Let $F$ be a field and let $K$ be a subset of $F$ with at least two elements. Prove that $K$ is a subfield of $F$ if, for any $a, b\in K$ with $b \neq 0$, $a-b$ and $ab^{-1}$ belong to $K$.
A field $F$ is a commutative ring with unity (1, that is, multiplicative identity) in which every nonzero element is unit (has a multiplicative inverse).
The way I understand this is that $$ (F,+) \ \ \text{ is an abelian group under addition} $$ $$ (F-\{ 0 \},*) \ \ \text{ is an abelian group under multiplication } $$
A nonempty $K \subseteq F $ is a subfield if it is a field with the same operations of $F$.

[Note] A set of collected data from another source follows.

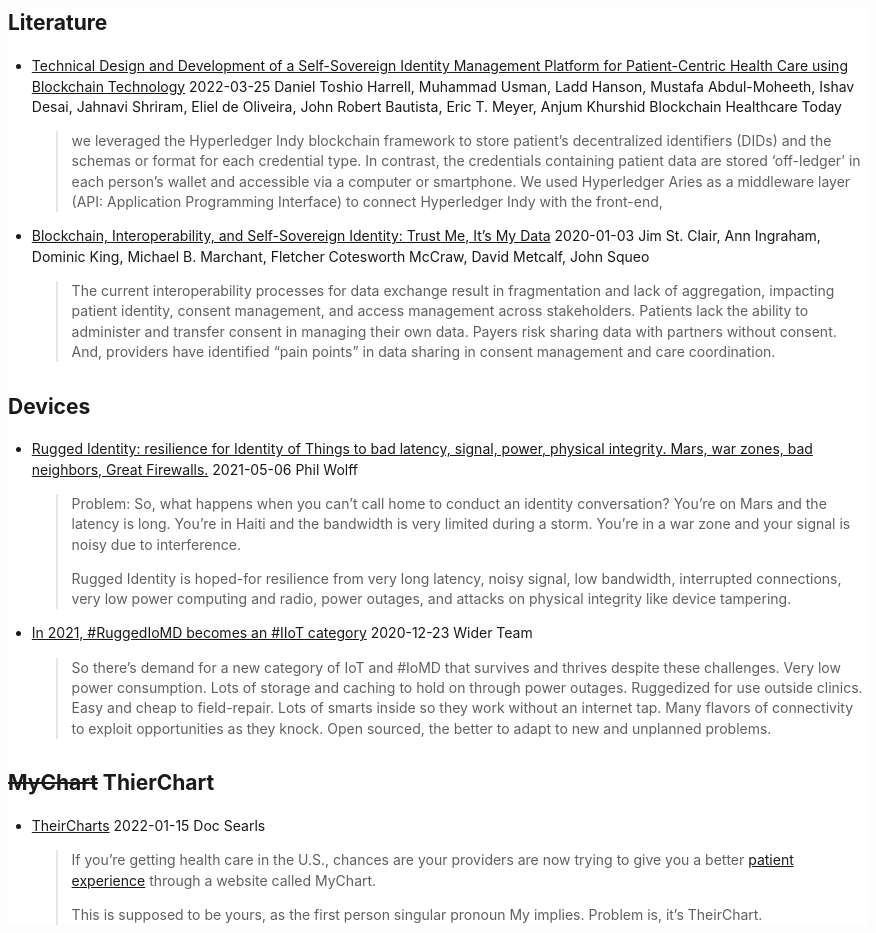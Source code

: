 ## Literature

* [Technical Design and Development of a Self-Sovereign Identity Management Platform for Patient-Centric Health Care using Blockchain Technology](https://blockchainhealthcaretoday.com/index.php/journal/article/view/196/363) 2022-03-25 Daniel Toshio Harrell, Muhammad Usman, Ladd Hanson, Mustafa Abdul-Moheeth, Ishav Desai, Jahnavi Shriram, Eliel de Oliveira, John Robert Bautista, Eric T. Meyer, Anjum Khurshid Blockchain Healthcare Today
  > we leveraged the Hyperledger Indy blockchain framework to store patient’s decentralized identifiers (DIDs) and the schemas or format for each credential type. In contrast, the credentials containing patient data are stored ‘off-ledger’ in each person’s wallet and accessible via a computer or smartphone. We used Hyperledger Aries as a middleware layer (API: Application Programming Interface) to connect Hyperledger Indy with the front-end,
* [Blockchain, Interoperability, and Self-Sovereign Identity: Trust Me, It’s My Data](https://blockchainhealthcaretoday.com/index.php/journal/article/view/122/144) 2020-01-03 Jim St. Clair, Ann Ingraham, Dominic King, Michael B. Marchant, Fletcher Cotesworth McCraw, David Metcalf, John Squeo
  > The current interoperability processes for data exchange result in fragmentation and lack of aggregation, impacting patient identity, consent management, and access management across stakeholders. Patients lack the ability to administer and transfer consent in managing their own data. Payers risk sharing data with partners without consent. And, providers have identified “pain points” in data sharing in consent management and care coordination.

## Devices
* [Rugged Identity: resilience for Identity of Things to bad latency, signal, power, physical integrity. Mars, war zones, bad neighbors, Great Firewalls.](https://iiw.idcommons.net/11C/_Rugged_Identity:_resilience_for_Identity_of_Things_to_bad_latency,_signal,_power,_physical_integrity.) 2021-05-06 Phil Wolff
  > Problem: So, what happens when you can’t call home to conduct an identity conversation? You’re on Mars and the latency is long. You’re in Haiti and the bandwidth is very limited during a storm. You’re in a war zone and your signal is noisy due to interference.
  > 
  > Rugged Identity is hoped-for resilience from very long latency, noisy signal, low bandwidth, interrupted connections, very low power computing and radio, power outages, and attacks on physical integrity like device tampering.
* [In 2021, #RuggedIoMD becomes an #IIoT category](https://wider.team/2020/12/23/2021ruggediomd/) 2020-12-23 Wider Team
  > So there’s demand for a new category of IoT and #IoMD that survives and thrives despite these challenges. Very low power consumption. Lots of storage and caching to hold on through power outages. Ruggedized for use outside clinics. Easy and cheap to field-repair. Lots of smarts inside so they work without an internet tap. Many flavors of connectivity to exploit opportunities as they knock. Open sourced, the better to adapt to new and unplanned problems.

## ~~MyChart~~ ThierChart
* [TheirCharts](https://blogs.harvard.edu/doc/2022/01/15/theircharts/) 2022-01-15 Doc Searls 
  > If you’re getting health care in the U.S., chances are your providers are now trying to give you a better [patient experience](https://www.epic.com/software#PatientEngagement) through a website called MyChart.
  > 
  > This is supposed to be yours, as the first person singular pronoun My implies. Problem is, it’s TheirChart.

In group theory we have a test to easily verify that $H\subseteq G$ is a subgroup of a group $(G,*)$, that is, if $a*b^{-1} \in H, \forall a,b \in H$
An intuitive way to see subfield test is to think that we have to prove that $(K,+)$ is an subgroup of $(F,+)$ and that $(K-\{0\},*)$ is a subgroup of $(F-\{0\},*)$ ... In other words:
$$ a+(-b) = a-b \in K \ \ \text{...$(K,+)$ is a subgroup under addition}$$ and $$ a*b^{-1} \in K \ \ \text{...$(K - \{0\},*)$ is a subgroup under multiplication}$$
if these conditions hold, we can say that $K$ is a subfield. Is this correct?...if it's not...can you help me? thanks!